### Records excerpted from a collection
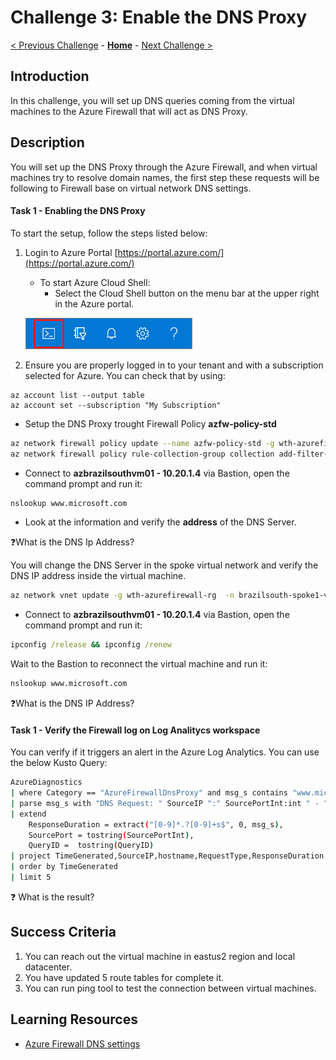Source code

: # Challenge 3: Enable the DNS Proxy

[< Previous Challenge](./00-prereqs.md) - **[Home](../README.md)** - [Next Challenge >](./02-acr.md)

## Introduction

In this challenge, you will set up DNS queries coming from the virtual machines to the Azure Firewall that will act as DNS Proxy.


## Description
You will set up the DNS Proxy through the Azure Firewall, and when virtual machines try to resolve domain names, the first step these requests will be following to Firewall base on virtual network DNS settings. 

#### Task 1 - Enabling the DNS Proxy

To start the setup, follow the steps listed below:

1. Login to Azure Portal [https://portal.azure.com/](https://portal.azure.com/)
    - To start Azure Cloud Shell:
        - Select the Cloud Shell button on the menu bar at the upper right in the Azure portal. 

    ![Menu](images/hdi-cloud-shell-menu.png)

2. Ensure you are properly logged in to your tenant and with a subscription selected for Azure. You can check that by using:

```azure cli
az account list --output table
az account set --subscription "My Subscription"
```

- Setup the DNS Proxy trought Firewall Policy  **azfw-policy-std**

```bash
az network firewall policy update --name azfw-policy-std -g wth-azurefirewall-rg --enable-dns-proxy --sku Premium
az network firewall policy rule-collection-group collection add-filter-collection -g wth-azurefirewall-rg --policy-name azfw-policy-std --rule-collection-group-name DefaultApplicationRuleCollectionGroup --name rule-allow-default-sites --action Allow --rule-name allow-microsoft --rule-type ApplicationRule --source-addresses "10.20.1.4" --protocols Http=80 --target-fqdns www.microsoft.com --collection-priority 11200
```

- Connect to **azbrazilsouthvm01 - 10.20.1.4** via Bastion, open the command prompt and run it:

```cmd
nslookup www.microsoft.com
```

- Look at the information and verify the **address** of the DNS Server.

:question:What is the DNS Ip Address?

You will change the DNS Server in the spoke virtual network and verify the DNS IP address inside the virtual machine.

```bash
az network vnet update -g wth-azurefirewall-rg  -n brazilsouth-spoke1-vnet --dns-servers 10.200.3.4
```

- Connect to **azbrazilsouthvm01 - 10.20.1.4** via Bastion, open the command prompt and run it:

```cmd
ipconfig /release && ipconfig /renew
```

Wait to the Bastion to reconnect the virtual machine and run it:

```cmd
nslookup www.microsoft.com
```
:question:What is the DNS IP Address?


#### Task 1 - Verify the Firewall log on Log Analitycs workspace

You can verify if it triggers an alert in the Azure Log Analytics. You can use the below Kusto Query:

```bash
AzureDiagnostics
| where Category == "AzureFirewallDnsProxy" and msg_s contains "www.microsoft.com"
| parse msg_s with "DNS Request: " SourceIP ":" SourcePortInt:int " - " QueryID:int " " RequestType " " RequestClass " " hostname ". " protocol " " details
| extend
    ResponseDuration = extract("[0-9]*.?[0-9]+s$", 0, msg_s),
    SourcePort = tostring(SourcePortInt),
    QueryID =  tostring(QueryID)
| project TimeGenerated,SourceIP,hostname,RequestType,ResponseDuration,details,msg_s
| order by TimeGenerated
| limit 5
```

:question: What is the result?

## Success Criteria

1. You can reach out the virtual machine in eastus2 region and local datacenter.
2. You have updated 5 route tables for complete it.
3. You can run ping tool to test the connection between virtual machines.

## Learning Resources

- [Azure Firewall DNS settings](https://docs.microsoft.com/en-us/azure/firewall/dns-settings)</br>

### YOUR INSTRUCTIONS
Checking each line above, count the ones that hold the word "machines" and state the total alone.

### REPLY
3